デビュー以来、数々の話題作を発表しているダニエル・シルヴァ。『報復という名の芸術』に続き、ガブリエル・アロンの暗躍劇を描いた意欲作が登場。任務を帯びて赴いた街は、ガブリエルにとって禁忌ともいうべきウィーンだった。人類の負の遺産ホロコーストの真実を巡り展開される策略は、感傷と非情の狭間で、遂に実行に移された……。

訳者(山本光伸)あとがきより

主人公ガブリエル・アロンは、美術修復師という表の顔を持つ一方で、イスラエル諜報機関の元暗殺工作員として、現在もなお裏の世界で暗躍している人物である。ウィーンの<戦争犯罪調査事務所>が爆破され、彼がその事件の捜査に乗り出すところからこの物語は幕を開ける。事件は思わぬ方向に発展し、過去の別の事件と密接に絡んでいく。いかにもフィクション然とした筋書きだが、本書には、単なる創作作品として片付けられないリアリティがある。
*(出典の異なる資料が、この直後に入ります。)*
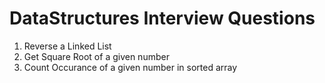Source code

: # DataStructures Interview Questions

1. Reverse a Linked List
2. Get Square Root of a given number
3. Count Occurance of a given number in sorted array
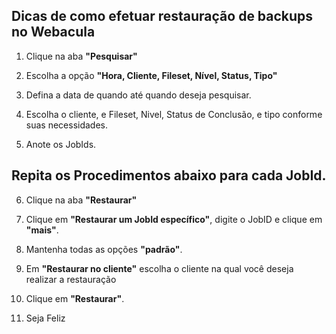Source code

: ## Dicas de como efetuar restauração de backups no Webacula
1. Clique na aba **"Pesquisar"**

2. Escolha a opção **"Hora, Cliente, Fileset, Nível, Status, Tipo"**

3. Defina a data de quando até quando deseja pesquisar.

4. Escolha o cliente, e Fileset, Nivel, Status de Conclusão, e tipo conforme suas necessidades.

5. Anote os JobIds.

## Repita os Procedimentos abaixo para cada JobId.

6. Clique na aba **"Restaurar"**

7. Clique em **"Restaurar um JobId específico"**, digite o JobID e clique em **"mais"**.

7. Mantenha todas as opções **"padrão"**.

8. Em **"Restaurar no cliente"** escolha o cliente na qual você deseja realizar a restauração 

11. Clique em **"Restaurar"**.

12. Seja Feliz

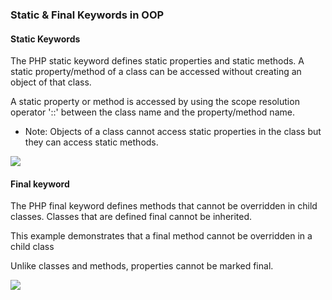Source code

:### Static & Final Keywords in OOP

#### Static Keywords
The PHP static keyword defines static properties and static methods.
A static property/method of a class can be accessed without creating an object of that class.

A static property or method is accessed by using the scope resolution operator '::' between the class name and the property/method name.

- Note: Objects of a class cannot access static properties in the class but they can access static methods.

![](https://i.ytimg.com/vi/5zw1VjQIbNQ/maxresdefault.jpg)

#### Final keyword
The PHP final keyword defines methods that cannot be overridden in child classes. Classes that are defined final cannot be inherited.

This example demonstrates that a final method cannot be overridden in a child class

Unlike classes and methods, properties cannot be marked final.

![](https://media.geeksforgeeks.org/wp-content/uploads/final-keyword-in-php-1.jpg)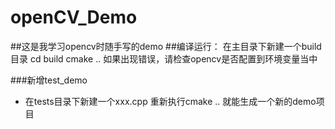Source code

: # openCV_Demo
##这是我学习opencv时随手写的demo
##编译运行：
在主目录下新建一个build目录
cd build
cmake ..
如果出现错误，请检查opencv是否配置到环境变量当中

###新增test_demo
- 在tests目录下新建一个xxx.cpp 重新执行cmake .. 就能生成一个新的demo项目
アクツィオーン・1005に関する言及こそが、この作品にリアリティをもたらしている最たる要因だろう。アクツィオーン・1005とは、ナチスによって虐殺された人間たちの死体をこの世から消し去ることにより、ホロコーストの証拠を隠滅することを意図した秘密作戦だ。著者があとがきで触れているように、この作戦が行われたことが事実であるなら、それは、ホロコーストが現実に起こった紛れもない証拠である。